I remember sitting on my bed about a week before I left, tears streaming down my face, asking my mom if I was doing the right thing. I was SO scared. But you kept calling my name and I kept believing that everything would work out. I knew that if I met at least one friend, all would be okay. Immediately you introduced me to Gina, my lively, curly haired, southern Cali roommate. I quickly realized that she would be the meaningful friendship I had imagined in preparation for my semester, and my anxieties subsided. As classes started you introduced me to Katy from Pennsylvania whose warm-hearted nature can light up a room, and who is still the smiliest friend I have to this day. And then there was Whitney from Colorado who is one of the strongest women I know and who helped me realize how strong I was too. Together these women gave me the confidence I needed and have relied on since to advocate for myself and the things I want in this life. They’ve taught me how to love myself for who I am and not for who other people expect me to be. They helped me shine as an individual away from all the people and things I knew about the world up to that point.

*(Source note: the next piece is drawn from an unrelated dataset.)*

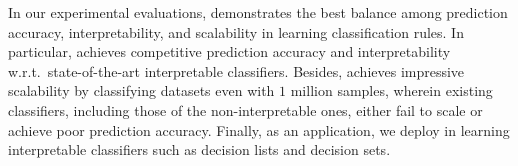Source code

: In our experimental evaluations, {\imli} demonstrates the best balance among prediction accuracy, interpretability, and scalability in learning classification rules. In particular, {\imli} achieves competitive prediction accuracy and interpretability w.r.t.\ state-of-the-art interpretable classifiers. Besides, {\imli} achieves impressive scalability by classifying datasets even with $ 1 $ million samples, wherein existing classifiers, including those of the non-interpretable ones, either fail to scale or achieve poor prediction accuracy. Finally, as an application, we deploy {\imli} in learning interpretable classifiers such as decision lists and decision sets.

Before I left for Italy I never knew what I wanted to do with my life (or should I say my career). I was studying to be a teacher because I love children and it seemed like an okay fit for me. And then I met you, Perugia, and you gave me a taste of what else was out there in the world. With you as a home base, I visited 11 countries in 4 months! In retrospect I think we can both agree that was a bit excessive, but you made it possible for me to see more of the world than I ever thought I’d see. You instilled in me a deeply rooted passion for exploration which has since brought me to 19 more countries, and counting! You taught me to be curious about new languages and to ask interesting questions of the people I met from places and backgrounds that differed from my own. And truthfully, I still don’t know what I’m doing with my life. What I can say for sure though is that I’m living the life I want to live largely thanks to the person I became while spending a semester with you.
Perugia, you changed my entire life. You made me question every single decision I’d made pertaining to my future up to that point. You pulled me outside of my comfort zone in countless ways. And if I’m being honest, the person I became after meeting you has let some people down over the years. Becoming a world traveler has come between me and some meaningful relationships, and to the people I’ve hurt along the way, I am sorry. But what you demanded of me in terms of challenges, you returned to me 10 fold in love. You introduced me to some of the best friends I’ve ever known who are still in my life today. Not to mention the fact that every friendship I’ve made since then has had some connection to the traveling world, and without whom I cannot imagine my life. You gave me my first dose of the utter joy I now experience every time I visit a new place. Because of you I experienced my first miniscule European apartment, my first full conversation in a foreign language, and my first international romance. Most importantly, you taught me that the most impactful way to learn about myself and the world is to go out there and experience it. To eat new foods, to talk to locals, to laugh, to dance, to play, to try, to wonder, to wander, to ask, to flounder, to fail – and ultimately to be myself no matter the circumstances.
From the deepest depths of my heart, thank you for forcing yourself into my life in the way that only fateful experiences can.